Since When: A Memoir in Pieces

By Bill Berkson. (Coffee House Press, 288 pages, $17.95.)

There are more poets in "Since When" than any book you've ever read. Hailing from a time when you couldn't swing a copy of "Leaves of Grass" in Greenwich Village without hitting a master of the quatrain, "Since When" is a pleasingly scattered series of reminisces, interviews, lists and character sketches by Berkson, who hung out in the 1950s, '60s and '70s with scads of poets, artists and other creative types — so many that he can credibly list "that interesting subset of poets who were born in 1934."
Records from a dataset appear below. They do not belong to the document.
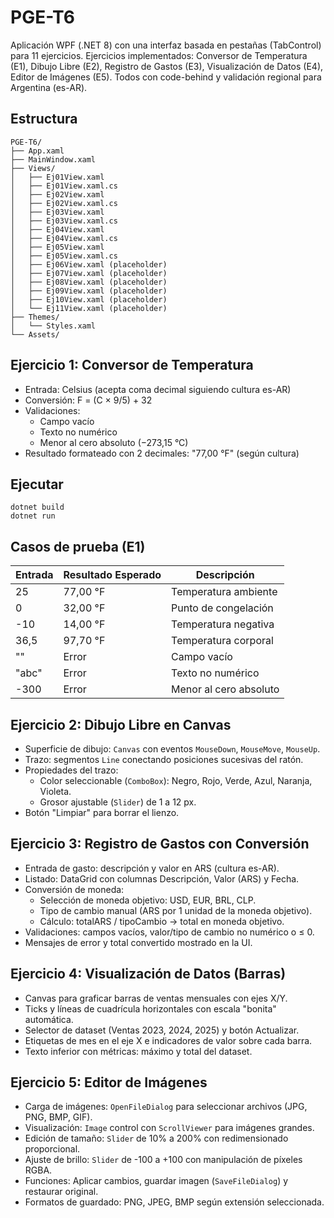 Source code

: # PGE-T6

Aplicación WPF (.NET 8) con una interfaz basada en pestañas (TabControl) para 11 ejercicios. Ejercicios implementados: Conversor de Temperatura (E1), Dibujo Libre (E2), Registro de Gastos (E3), Visualización de Datos (E4), Editor de Imágenes (E5). Todos con code-behind y validación regional para Argentina (es-AR).

## Estructura

```
PGE-T6/
├── App.xaml
├── MainWindow.xaml
├── Views/
│   ├── Ej01View.xaml
│   ├── Ej01View.xaml.cs
│   ├── Ej02View.xaml
│   ├── Ej02View.xaml.cs
│   ├── Ej03View.xaml
│   ├── Ej03View.xaml.cs
│   ├── Ej04View.xaml
│   ├── Ej04View.xaml.cs
│   ├── Ej05View.xaml
│   ├── Ej05View.xaml.cs
│   ├── Ej06View.xaml (placeholder)
│   ├── Ej07View.xaml (placeholder)
│   ├── Ej08View.xaml (placeholder)
│   ├── Ej09View.xaml (placeholder)
│   ├── Ej10View.xaml (placeholder)
│   └── Ej11View.xaml (placeholder)
├── Themes/
│   └── Styles.xaml
└── Assets/
```

## Ejercicio 1: Conversor de Temperatura

- Entrada: Celsius (acepta coma decimal siguiendo cultura es-AR)
- Conversión: F = (C × 9/5) + 32
- Validaciones:
  - Campo vacío
  - Texto no numérico
  - Menor al cero absoluto (−273,15 °C)
- Resultado formateado con 2 decimales: "77,00 °F" (según cultura)

## Ejecutar

```
dotnet build
dotnet run
```

## Casos de prueba (E1)

| Entrada | Resultado Esperado | Descripción |
|---|---|---|
| 25 | 77,00 °F | Temperatura ambiente |
| 0 | 32,00 °F | Punto de congelación |
| -10 | 14,00 °F | Temperatura negativa |
| 36,5 | 97,70 °F | Temperatura corporal |
| "" | Error | Campo vacío |
| "abc" | Error | Texto no numérico |
| -300 | Error | Menor al cero absoluto |

## Ejercicio 2: Dibujo Libre en Canvas

- Superficie de dibujo: `Canvas` con eventos `MouseDown`, `MouseMove`, `MouseUp`.
- Trazo: segmentos `Line` conectando posiciones sucesivas del ratón.
- Propiedades del trazo:
  - Color seleccionable (`ComboBox`): Negro, Rojo, Verde, Azul, Naranja, Violeta.
  - Grosor ajustable (`Slider`) de 1 a 12 px.
- Botón "Limpiar" para borrar el lienzo.

## Ejercicio 3: Registro de Gastos con Conversión

- Entrada de gasto: descripción y valor en ARS (cultura es-AR).
- Listado: DataGrid con columnas Descripción, Valor (ARS) y Fecha.
- Conversión de moneda:
  - Selección de moneda objetivo: USD, EUR, BRL, CLP.
  - Tipo de cambio manual (ARS por 1 unidad de la moneda objetivo).
  - Cálculo: totalARS / tipoCambio → total en moneda objetivo.
- Validaciones: campos vacíos, valor/tipo de cambio no numérico o ≤ 0.
- Mensajes de error y total convertido mostrado en la UI.

## Ejercicio 4: Visualización de Datos (Barras)

- Canvas para graficar barras de ventas mensuales con ejes X/Y.
- Ticks y líneas de cuadrícula horizontales con escala "bonita" automática.
- Selector de dataset (Ventas 2023, 2024, 2025) y botón Actualizar.
- Etiquetas de mes en el eje X e indicadores de valor sobre cada barra.
- Texto inferior con métricas: máximo y total del dataset.

## Ejercicio 5: Editor de Imágenes

- Carga de imágenes: `OpenFileDialog` para seleccionar archivos (JPG, PNG, BMP, GIF).
- Visualización: `Image` control con `ScrollViewer` para imágenes grandes.
- Edición de tamaño: `Slider` de 10% a 200% con redimensionado proporcional.
- Ajuste de brillo: `Slider` de -100 a +100 con manipulación de píxeles RGBA.
- Funciones: Aplicar cambios, guardar imagen (`SaveFileDialog`) y restaurar original.
- Formatos de guardado: PNG, JPEG, BMP según extensión seleccionada.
Among his poet peers, who included Allen Ginsberg, Amiri Baraka and Frank O'Hara, Bill Berkson is probably the least known and, as dozens of photos attest, most handsome. Berkson died in 2016 without ever seeming to have needed to earn a living and he can be obtuse about his privilege, as when he blithely asserts that none of his crowd became soldiers because they weren't into war. But he has stories about all of the names he drops, ranging from Judy Garland to Larry Rivers (who sketched Berkson) to Leonard Bernstein, and the name-dropping never seems clubby or gross.

Somehow, when Berkson obliquely references, for instance, "the accident that resulted in [O'Hara's] death," with no context whatsoever, he makes us feel like he doesn't need to explain because we're all in this awesome group together, listening to Judy sing at a party, lunching with Allen, bemoaning Frank's car crash or delighting in our fabulous, artistic lives.

CHRIS HEWITT

Rising Out of Hatred By Eli Saslow. (Doubleday, 304 pages, $26.95.)
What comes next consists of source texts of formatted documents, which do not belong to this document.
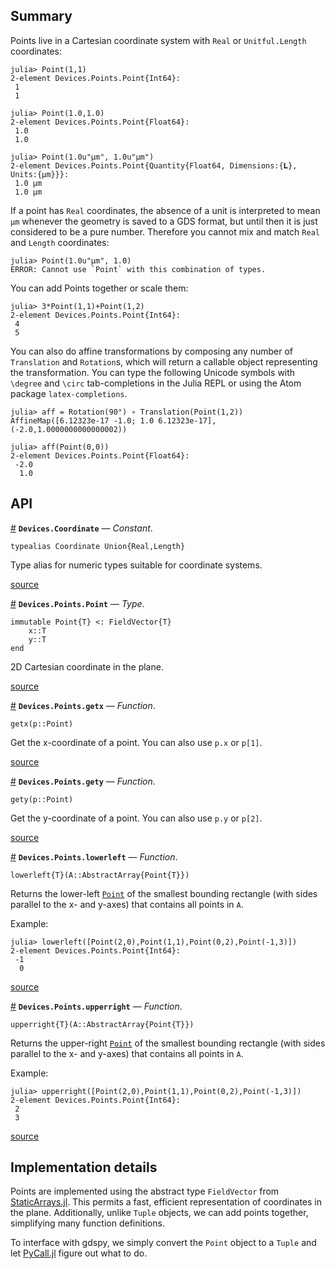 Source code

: 


<a id='Summary-1'></a>

## Summary


Points live in a Cartesian coordinate system with `Real` or `Unitful.Length` coordinates:


```jlcon
julia> Point(1,1)
2-element Devices.Points.Point{Int64}:
 1
 1

julia> Point(1.0,1.0)
2-element Devices.Points.Point{Float64}:
 1.0
 1.0

julia> Point(1.0u"μm", 1.0u"μm")
2-element Devices.Points.Point{Quantity{Float64, Dimensions:{𝐋}, Units:{μm}}}:
 1.0 μm
 1.0 μm
```


If a point has `Real` coordinates, the absence of a unit is interpreted to mean `μm` whenever the geometry is saved to a GDS format, but until then it is just considered to be a pure number. Therefore you cannot mix and match `Real` and `Length` coordinates:


```jlcon
julia> Point(1.0u"μm", 1.0)
ERROR: Cannot use `Point` with this combination of types.
```


You can add Points together or scale them:


```jlcon
julia> 3*Point(1,1)+Point(1,2)
2-element Devices.Points.Point{Int64}:
 4
 5
```


You can also do affine transformations by composing any number of `Translation` and `Rotation`s, which will return a callable object representing the transformation. You can type the following Unicode symbols with `\degree` and `\circ` tab-completions in the Julia REPL or using the Atom package `latex-completions`.


```jlcon
julia> aff = Rotation(90°) ∘ Translation(Point(1,2))
AffineMap([6.12323e-17 -1.0; 1.0 6.12323e-17], (-2.0,1.0000000000000002))

julia> aff(Point(0,0))
2-element Devices.Points.Point{Float64}:
 -2.0
  1.0
```


<a id='API-1'></a>

## API

<a id='Devices.Coordinate' href='#Devices.Coordinate'>#</a>
**`Devices.Coordinate`** &mdash; *Constant*.



```
typealias Coordinate Union{Real,Length}
```

Type alias for numeric types suitable for coordinate systems.


<a target='_blank' href='https://github.com/PainterQubits/Devices.jl/tree/6b7de71b98a4ee4bcbd137b0fc18fbb8c0b90366/src/Devices.jl#L47-L53' class='documenter-source'>source</a><br>

<a id='Devices.Points.Point' href='#Devices.Points.Point'>#</a>
**`Devices.Points.Point`** &mdash; *Type*.



```
immutable Point{T} <: FieldVector{T}
    x::T
    y::T
end
```

2D Cartesian coordinate in the plane.


<a target='_blank' href='https://github.com/PainterQubits/Devices.jl/tree/6b7de71b98a4ee4bcbd137b0fc18fbb8c0b90366/src/points.jl#L15-L24' class='documenter-source'>source</a><br>

<a id='Devices.Points.getx' href='#Devices.Points.getx'>#</a>
**`Devices.Points.getx`** &mdash; *Function*.



```
getx(p::Point)
```

Get the x-coordinate of a point. You can also use `p.x` or `p[1]`.


<a target='_blank' href='https://github.com/PainterQubits/Devices.jl/tree/6b7de71b98a4ee4bcbd137b0fc18fbb8c0b90366/src/points.jl#L47-L53' class='documenter-source'>source</a><br>

<a id='Devices.Points.gety' href='#Devices.Points.gety'>#</a>
**`Devices.Points.gety`** &mdash; *Function*.



```
gety(p::Point)
```

Get the y-coordinate of a point. You can also use `p.y` or `p[2]`.


<a target='_blank' href='https://github.com/PainterQubits/Devices.jl/tree/6b7de71b98a4ee4bcbd137b0fc18fbb8c0b90366/src/points.jl#L56-L62' class='documenter-source'>source</a><br>

<a id='Devices.Points.lowerleft' href='#Devices.Points.lowerleft'>#</a>
**`Devices.Points.lowerleft`** &mdash; *Function*.



```
lowerleft{T}(A::AbstractArray{Point{T}})
```

Returns the lower-left [`Point`](points.md#Devices.Points.Point) of the smallest bounding rectangle (with sides parallel to the x- and y-axes) that contains all points in `A`.

Example:

```jlcon
julia> lowerleft([Point(2,0),Point(1,1),Point(0,2),Point(-1,3)])
2-element Devices.Points.Point{Int64}:
 -1
  0
```


<a target='_blank' href='https://github.com/PainterQubits/Devices.jl/tree/6b7de71b98a4ee4bcbd137b0fc18fbb8c0b90366/src/points.jl#L89-L104' class='documenter-source'>source</a><br>

<a id='Devices.Points.upperright' href='#Devices.Points.upperright'>#</a>
**`Devices.Points.upperright`** &mdash; *Function*.



```
upperright{T}(A::AbstractArray{Point{T}})
```

Returns the upper-right [`Point`](points.md#Devices.Points.Point) of the smallest bounding rectangle (with sides parallel to the x- and y-axes) that contains all points in `A`.

Example:

```jlcon
julia> upperright([Point(2,0),Point(1,1),Point(0,2),Point(-1,3)])
2-element Devices.Points.Point{Int64}:
 2
 3
```


<a target='_blank' href='https://github.com/PainterQubits/Devices.jl/tree/6b7de71b98a4ee4bcbd137b0fc18fbb8c0b90366/src/points.jl#L112-L127' class='documenter-source'>source</a><br>


<a id='Implementation-details-1'></a>

## Implementation details


Points are implemented using the abstract type `FieldVector` from [StaticArrays.jl](https://github.com/JuliaArrays/StaticArrays.jl). This permits a fast, efficient representation of coordinates in the plane. Additionally, unlike `Tuple` objects, we can add points together, simplifying many function definitions.


To interface with gdspy, we simply convert the `Point` object to a `Tuple` and let [PyCall.jl](https://github.com/stevengj/PyCall.jl) figure out what to do.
Before he was even a teenager, Derek Black was racist royalty. His father, Don Black, founded the internet's largest white nationalist web forum, Stormfront, and Derek's godfather, David Duke, was once grand wizard of the Ku Klux Klan. Eli Saslow, a Pulitzer Prize-winning staff writer for the Washington Post, describes Derek's gradual, and at times painful, journey out of that movement in "Rising Out of Hatred: The Awakening of a Former White Nationalist."
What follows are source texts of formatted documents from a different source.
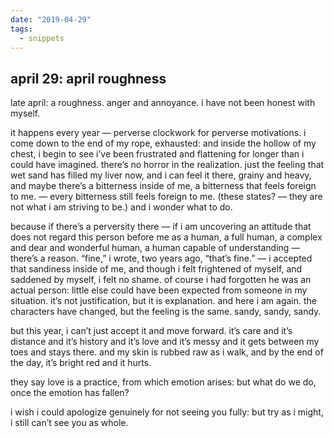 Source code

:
 ```yaml
---
date: "2019-04-29"
tags:
  - snippets
---
```

## april 29: april roughness

late april: a roughness. anger and annoyance. i have not been honest with myself.

it happens every year — perverse clockwork for perverse motivations. i come down to the end of my rope, exhausted: and inside the hollow of my chest, i begin to see i’ve been frustrated and flattening for longer than i could have imagined. there’s no horror in the realization. just the feeling that wet sand has filled my liver now, and i can feel it there, grainy and heavy, and maybe there’s a bitterness inside of me, a bitterness that feels foreign to me. — every bitterness still feels foreign to me. (these states? — they are not what i am striving to be.) and i wonder what to do.

because if there’s a perversity there — if i am uncovering an attitude that does not regard this person before me as a human, a full human, a complex and dear and wonderful human, a human capable of understanding — there’s a reason. “fine,” i wrote, two years ago, “that’s fine.” — i accepted that sandiness inside of me, and though i felt frightened of myself, and saddened by myself, i felt no shame. of course i had forgotten he was an actual person: little else could have been expected from someone in my situation. it’s not justification, but it is explanation. and here i am again. the characters have changed, but the feeling is the same. sandy, sandy, sandy.

but this year, i can’t just accept it and move forward. it’s care and it’s distance and it’s history and it’s love and it’s messy and it gets between my toes and stays there. and my skin is rubbed raw as i walk, and by the end of the day, it’s bright red and it hurts.

they say love is a practice, from which emotion arises: but what do we do, once the emotion has fallen?

i wish i could apologize genuinely for not seeing you fully: but try as i might, i still can’t see you as whole.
Expanding on an October 2016 feature on Derek leaving the movement, effectively severing ties with much of his own family in the process, Saslow deftly applies his skill for earning the trust of (and access to) those at the heart of even the most sensitive stories. We read how Derek came "to depersonalize the enemy" when, just before he turned 11, he appeared on "The Jenny Jones Show" with his father.

"His critics were nothing more to him than an anonymous chorus on the other side of a curtain," Saslow said. That changes dramatically when Derek's history is exposed to classmates at the New College of Florida in 2012. While many called for his removal from campus, a diverse group of students welcomed Derek to weekly Shabbat dinners that helped set Derek down a path of radical change. Saslow details how Black reluctantly steps out of the shadows after that transformation, urged on by his supportive and persistent girlfriend, to denounce the movement he once stood to inherit after it embraced the rise of Donald Trump and, later, carried out a deadly 2017 rally in Charlottesville, Va., that shook the nation.

"Everything you advocated for is finally beginning to catch on," Derek's father tells him after he left the movement. As Saslow writes, "it was the one point on which they still agreed."

"Of course," Derek replied. "We're coming up to the critical moment. That's why I'm trying to warn people."